En septiembre de 1980, medio centenar de americanos ya habían cumplido un año como rehenes en el edificio de su embajada en Teherán. “Estudiantes revolucionarios”, emocionados con los discursos del Ayatholla Khomeini, habían tomado la delegación diplomática y retenido a 54 empleados como fichas de negociación. Ello había echado a perder la administración de Jimmy Carter, quien a menos de dos meses de las elecciones sabía que las tenía perdidas ante el candidato republicano Ronald Reagan: había que hacer algo y rápido, si no quería despedirse de la reelección. Carter, ingenuo como siempre, le pidió a sus generalotes que organizaran una operación de rescate, aprovechando que los americanos conocían los puntos ciegos del radar iraní; después de todo, ellos habían instalado los equipos en tiempos del Sha. Los geniecitos del Pentágono armaron un tinglado espantosamente complejo, que incluía cuatro helicópteros, dos aviones Hércules C-130, un comando disfrazado de arrieros camelleros (¡en serio!) y creo que a Cher semidesnuda (como siempre) cantando arriba de un acorazado, como elemento distractor. Total, una violación flagrante del primer mandamiento en una acción de este tipo, que es la Regla KISS: “Keep It Simple, Stupid” (Mantenla simple, estúpido). A fin de cuentas un helicóptero se perdió en una tormenta de arena (de nuevo: ¡en serio!) y a otro se le taparon los filtros con la tierra de la misma tolvanera. Como sólo quedaban dos helicópteros en vez de los tres que como mínimo requería la misión, se dio la orden de abortar ésta. Al despegar del punto de reunión en el desierto, un avión y un helicóptero (en ausencia de un chiquillo mocoso que les dijera “¡Quebrándose, quebrándose!”) chocaron y murieron ocho rescatistas. Por supuesto, los rehenes permanecieron en esa condición hasta enero de 1981... cuando Carter le entregó el poder a Reagan, luego de una paliza espantosa en las elecciones del noviembre anterior.
Bueno, hasta ahí le dejamos. Creo que quedó claro el punto... aunque no estaría de más volverlo a abordar. Si usted es de los que se ríe de las desgracias ajenas, el tema da para divertirse horrores.

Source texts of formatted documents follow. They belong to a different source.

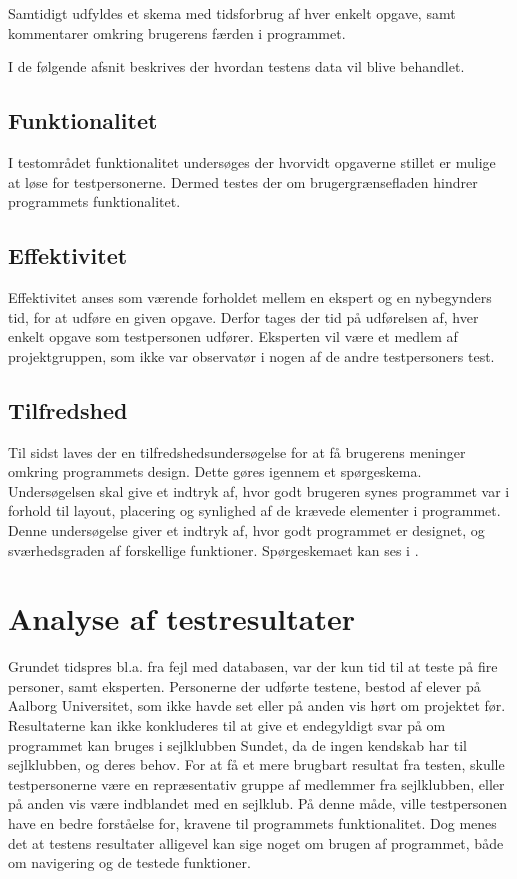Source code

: Samtidigt udfyldes et skema med tidsforbrug af hver enkelt opgave, samt kommentarer omkring brugerens færden i programmet.

I de følgende afsnit beskrives der hvordan testens data vil blive behandlet.

\subsection{Funktionalitet}
I testområdet funktionalitet undersøges der hvorvidt opgaverne stillet er mulige at løse for testpersonerne.
Dermed testes der om brugergrænsefladen hindrer programmets funktionalitet. 

\subsection{Effektivitet}
Effektivitet anses som værende forholdet mellem en ekspert og en nybegynders tid, for at udføre en given opgave.\citep{UIEffeciency}
Derfor tages der tid på udførelsen af, hver enkelt opgave som testpersonen udfører.
Eksperten vil være et medlem af projektgruppen, som ikke var observatør i nogen af de andre testpersoners test. 

\subsection{Tilfredshed}
Til sidst laves der en tilfredshedsundersøgelse for at få brugerens meninger omkring programmets design. 
Dette gøres igennem et spørgeskema. 
Undersøgelsen skal give et indtryk af, hvor godt brugeren synes programmet var i forhold til layout, placering og synlighed af de krævede elementer i programmet. 
Denne undersøgelse giver et indtryk af, hvor godt programmet er designet, og sværhedsgraden af forskellige funktioner. 
Spørgeskemaet kan ses i . \citep{UISatisfaction}


\section{Analyse af testresultater}

Grundet tidspres bl.a. fra fejl med databasen, var der kun tid til at teste på fire personer, samt eksperten.
Personerne der udførte testene, bestod af elever på Aalborg Universitet, som ikke havde set eller på anden vis hørt om projektet før.
Resultaterne kan ikke konkluderes til at give et endegyldigt svar på om programmet kan bruges i sejlklubben Sundet, da de ingen kendskab har til sejlklubben, og deres behov.
For at få et mere brugbart resultat fra testen, skulle testpersonerne være en repræsentativ gruppe af medlemmer fra sejlklubben, eller på anden vis være indblandet med en sejlklub. 
På denne måde, ville testpersonen have en bedre forståelse for, kravene til programmets funktionalitet.
Dog menes det at testens resultater alligevel kan sige noget om brugen af programmet, både om navigering og de testede funktioner.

*Los amables lectores Pedro Duarte y el misterioso CAVA1 (nombre de e-mail, quien además me restregó en la cara que el torito estaba re fácil) respondieron con soltura y desparpajo al reto del domingo anterior. Efectivamente, la única pareja padre-hijo que ha alternado con Bond, James Bond, es mexicana: Pedro Armendáriz (en “From Russia with Love”, 1963) y Pedro Armendáriz Jr. (en “License to Kill”, 1989). Gracias.